[I18n-sig] Strawman Proposal (2): Encoding attributes

M.-A. Lemburg mal@lemburg.com
Fri, 09 Feb 2001 18:24:45 +0100

Paul Prescod wrote:
> On Fri, 9 Feb 2001, M.-A. Lemburg wrote:
> > ...>
> > I'd rather restrict this to ASCII since codec names must be ASCII
> > and this would also allow detecting wrong formats of the source file
> > in addition to make UTF-16 detection possible.
> That's fine with me.
> > > <some string> is the encoding name and must be associated with a
> > > registered codec. The appropriate codec is used to decode the source
> > > file.
> >
> > Decode to what other format ? Unicode, the current locale's encoding ?
> > What would happen if the decoding step fails ?
> We would decode to Unicode.
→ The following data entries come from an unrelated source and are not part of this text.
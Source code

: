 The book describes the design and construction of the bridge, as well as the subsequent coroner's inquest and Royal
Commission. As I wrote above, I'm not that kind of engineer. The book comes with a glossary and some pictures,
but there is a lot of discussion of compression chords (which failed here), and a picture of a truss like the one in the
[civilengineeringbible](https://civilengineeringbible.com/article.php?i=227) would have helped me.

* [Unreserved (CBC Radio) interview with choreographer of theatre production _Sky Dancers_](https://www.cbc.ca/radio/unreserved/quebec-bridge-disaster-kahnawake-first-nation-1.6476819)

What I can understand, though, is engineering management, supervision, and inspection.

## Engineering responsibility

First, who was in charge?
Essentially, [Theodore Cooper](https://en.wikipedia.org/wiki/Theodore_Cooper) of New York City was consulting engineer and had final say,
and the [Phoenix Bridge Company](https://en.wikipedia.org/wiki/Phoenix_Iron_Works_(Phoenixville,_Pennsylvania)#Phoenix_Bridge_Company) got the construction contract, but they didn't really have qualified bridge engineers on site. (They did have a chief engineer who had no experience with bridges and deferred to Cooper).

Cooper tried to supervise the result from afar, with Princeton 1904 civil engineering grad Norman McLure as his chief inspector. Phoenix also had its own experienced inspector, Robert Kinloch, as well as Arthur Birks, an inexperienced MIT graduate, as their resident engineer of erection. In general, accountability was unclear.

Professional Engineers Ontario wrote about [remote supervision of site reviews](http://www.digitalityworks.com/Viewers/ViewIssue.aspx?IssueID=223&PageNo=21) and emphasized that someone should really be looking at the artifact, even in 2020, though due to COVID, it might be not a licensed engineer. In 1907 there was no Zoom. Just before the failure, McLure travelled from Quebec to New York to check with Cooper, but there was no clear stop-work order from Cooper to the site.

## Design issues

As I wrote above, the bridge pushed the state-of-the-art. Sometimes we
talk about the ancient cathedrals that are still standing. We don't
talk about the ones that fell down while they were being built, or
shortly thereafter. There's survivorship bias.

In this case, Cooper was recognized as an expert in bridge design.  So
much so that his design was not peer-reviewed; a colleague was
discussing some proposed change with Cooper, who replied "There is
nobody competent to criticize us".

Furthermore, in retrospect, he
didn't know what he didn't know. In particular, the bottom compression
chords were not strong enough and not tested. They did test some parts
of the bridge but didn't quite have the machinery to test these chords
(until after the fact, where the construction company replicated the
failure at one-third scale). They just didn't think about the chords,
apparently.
If Decoding fails you get some kind of
> EncodingException error. This would be trapped in import machinery to be
> raised as an ImportError for imported modules.
> > > The decoded result is passed to the compiler. Once the decoding is
> > > done, the encoding declaration has no other effect. In other words, it
> > > does not further affect the interpretation of string literals with
> > > non-ASCII characters or anything else.
> >
> > But if it doesn't affect the interpretation of string literals then
> > what benefits do we gain from knowing the encoding ?
> Let's say that you have a string literal:
> a="XX"
> XX are bytes representing a character. If the character represented has an
> ordinal less than 255 then this would work. More often you would say:
> a=u"XX"
> The system would treat those examples no differently than this one:t
> XX="a"
> This keeps the model very simple and allows us to evolve to wide-character
> variable names some day.
> > I think that such a scheme is indeed possible, but not until we
> > have made all strings default to Unicode. Then decoding to Unicode
> > would be the proper thing to do.
> Making all strings default to Unicode is a good idea but it is a separate
> project. I think that my proposal above is still useful. It means that a
> Russian can type Unicode characters into their document using their KOI8-R
> editor.
> They can't type those Unicode characters directly into a string literal
> but why would they want to now that we have Unicode? If there is some
> reason they want to keep typing wide chars into string literals then there
> must be some problem with our Unicode support and we should work that out.
> Until we work that out, they probably just wouldn't use our encoding
> declaration feature.

Ah, ok. The encoding information will only be applied to literal
Unicode strings (u"text"), right ?

That's in line with what we have already discussed here or on
python-dev some time ago. Only then we tried to achive this using
some form of pragma statement.

So what this strawman suggest is in summary:

1. add an encoding identifier to the top of a source code file
2. use that encoding information to decode u"..." literals into
3. leave all other literals and text alone

Sounds ok, even though it should probably made clear that only
the u"" literals actually use the encoding information (perhaps
the name should be #?unicode-encoding="" ?) and nothing else.

Marc-Andre Lemburg
Company:                                        http://www.egenix.com/
Consulting:                                    http://www.lemburg.com/
Python Pages:                           http://www.lemburg.com/python/